(Stored data entries)
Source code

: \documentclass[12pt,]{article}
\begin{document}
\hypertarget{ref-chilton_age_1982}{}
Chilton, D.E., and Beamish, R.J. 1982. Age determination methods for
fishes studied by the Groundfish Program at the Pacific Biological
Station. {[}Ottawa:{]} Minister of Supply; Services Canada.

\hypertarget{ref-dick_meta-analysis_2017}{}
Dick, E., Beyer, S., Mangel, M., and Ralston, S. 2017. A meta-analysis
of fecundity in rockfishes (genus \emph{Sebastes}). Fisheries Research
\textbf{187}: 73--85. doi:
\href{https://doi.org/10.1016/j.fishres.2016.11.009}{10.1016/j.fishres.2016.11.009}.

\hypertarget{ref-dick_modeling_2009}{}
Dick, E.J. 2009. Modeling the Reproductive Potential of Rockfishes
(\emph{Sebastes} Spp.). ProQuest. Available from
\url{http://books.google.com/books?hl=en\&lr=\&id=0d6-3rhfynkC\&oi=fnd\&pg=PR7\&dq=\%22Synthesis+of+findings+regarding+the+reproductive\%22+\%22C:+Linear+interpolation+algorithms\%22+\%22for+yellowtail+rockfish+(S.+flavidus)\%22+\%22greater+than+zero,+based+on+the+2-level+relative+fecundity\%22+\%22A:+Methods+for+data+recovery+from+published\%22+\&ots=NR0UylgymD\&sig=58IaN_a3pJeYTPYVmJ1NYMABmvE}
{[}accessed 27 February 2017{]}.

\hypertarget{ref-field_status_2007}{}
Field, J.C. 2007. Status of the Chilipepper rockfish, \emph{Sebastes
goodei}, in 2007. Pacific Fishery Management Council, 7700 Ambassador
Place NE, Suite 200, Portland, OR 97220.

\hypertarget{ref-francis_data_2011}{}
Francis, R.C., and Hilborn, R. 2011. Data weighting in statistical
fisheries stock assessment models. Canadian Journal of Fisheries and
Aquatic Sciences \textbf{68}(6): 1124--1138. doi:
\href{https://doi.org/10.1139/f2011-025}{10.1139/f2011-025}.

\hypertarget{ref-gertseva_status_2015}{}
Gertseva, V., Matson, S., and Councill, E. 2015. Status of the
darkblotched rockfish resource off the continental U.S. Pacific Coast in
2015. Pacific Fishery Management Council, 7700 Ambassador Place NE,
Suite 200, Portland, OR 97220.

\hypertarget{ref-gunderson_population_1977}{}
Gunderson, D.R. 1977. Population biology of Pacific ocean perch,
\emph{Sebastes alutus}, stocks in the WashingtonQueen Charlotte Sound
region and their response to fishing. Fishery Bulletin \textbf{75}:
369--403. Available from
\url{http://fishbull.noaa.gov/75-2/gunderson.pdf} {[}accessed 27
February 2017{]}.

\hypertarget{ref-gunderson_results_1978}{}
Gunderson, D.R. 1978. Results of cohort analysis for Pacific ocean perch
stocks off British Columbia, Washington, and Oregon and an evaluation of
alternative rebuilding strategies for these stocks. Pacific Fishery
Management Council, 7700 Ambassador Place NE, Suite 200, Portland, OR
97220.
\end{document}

• [YOUR ASSIGNMENT]
What you return must match the entries exactly, word for word.

• [TASK ANSWER]
Source code

: \documentclass[12pt,]{article}
\begin{document}
\hypertarget{ref-chilton_age_1982}{}
Chilton, D.E., and Beamish, R.J. 1982. Age determination methods for
fishes studied by the Groundfish Program at the Pacific Biological
Station. {[}Ottawa:{]} Minister of Supply; Services Canada.

\hypertarget{ref-dick_meta-analysis_2017}{}
Dick, E., Beyer, S., Mangel, M., and Ralston, S. 2017. A meta-analysis
of fecundity in rockfishes (genus \emph{Sebastes}). Fisheries Research
\textbf{187}: 73--85. doi:
\href{https://doi.org/10.1016/j.fishres.2016.11.009}{10.1016/j.fishres.2016.11.009}.

\hypertarget{ref-dick_modeling_2009}{}
Dick, E.J. 2009. Modeling the Reproductive Potential of Rockfishes
(\emph{Sebastes} Spp.). ProQuest. Available from
\url{http://books.google.com/books?hl=en\&lr=\&id=0d6-3rhfynkC\&oi=fnd\&pg=PR7\&dq=\%22Synthesis+of+findings+regarding+the+reproductive\%22+\%22C:+Linear+interpolation+algorithms\%22+\%22for+yellowtail+rockfish+(S.+flavidus)\%22+\%22greater+than+zero,+based+on+the+2-level+relative+fecundity\%22+\%22A:+Methods+for+data+recovery+from+published\%22+\&ots=NR0UylgymD\&sig=58IaN_a3pJeYTPYVmJ1NYMABmvE}
{[}accessed 27 February 2017{]}.

\hypertarget{ref-field_status_2007}{}
Field, J.C. 2007. Status of the Chilipepper rockfish, \emph{Sebastes
goodei}, in 2007. Pacific Fishery Management Council, 7700 Ambassador
Place NE, Suite 200, Portland, OR 97220.

\hypertarget{ref-francis_data_2011}{}
Francis, R.C., and Hilborn, R. 2011. Data weighting in statistical
fisheries stock assessment models. Canadian Journal of Fisheries and
Aquatic Sciences \textbf{68}(6): 1124--1138. doi:
\href{https://doi.org/10.1139/f2011-025}{10.1139/f2011-025}.

\hypertarget{ref-gertseva_status_2015}{}
Gertseva, V., Matson, S., and Councill, E. 2015. Status of the
darkblotched rockfish resource off the continental U.S. Pacific Coast in
2015. Pacific Fishery Management Council, 7700 Ambassador Place NE,
Suite 200, Portland, OR 97220.

\hypertarget{ref-gunderson_population_1977}{}
Gunderson, D.R. 1977. Population biology of Pacific ocean perch,
\emph{Sebastes alutus}, stocks in the WashingtonQueen Charlotte Sound
region and their response to fishing. Fishery Bulletin \textbf{75}:
369--403. Available from
\url{http://fishbull.noaa.gov/75-2/gunderson.pdf} {[}accessed 27
February 2017{]}.

\hypertarget{ref-gunderson_results_1978}{}
Gunderson, D.R. 1978. Results of cohort analysis for Pacific ocean perch
stocks off British Columbia, Washington, and Oregon and an evaluation of
alternative rebuilding strategies for these stocks. Pacific Fishery
Management Council, 7700 Ambassador Place NE, Suite 200, Portland, OR
97220.
\end{document}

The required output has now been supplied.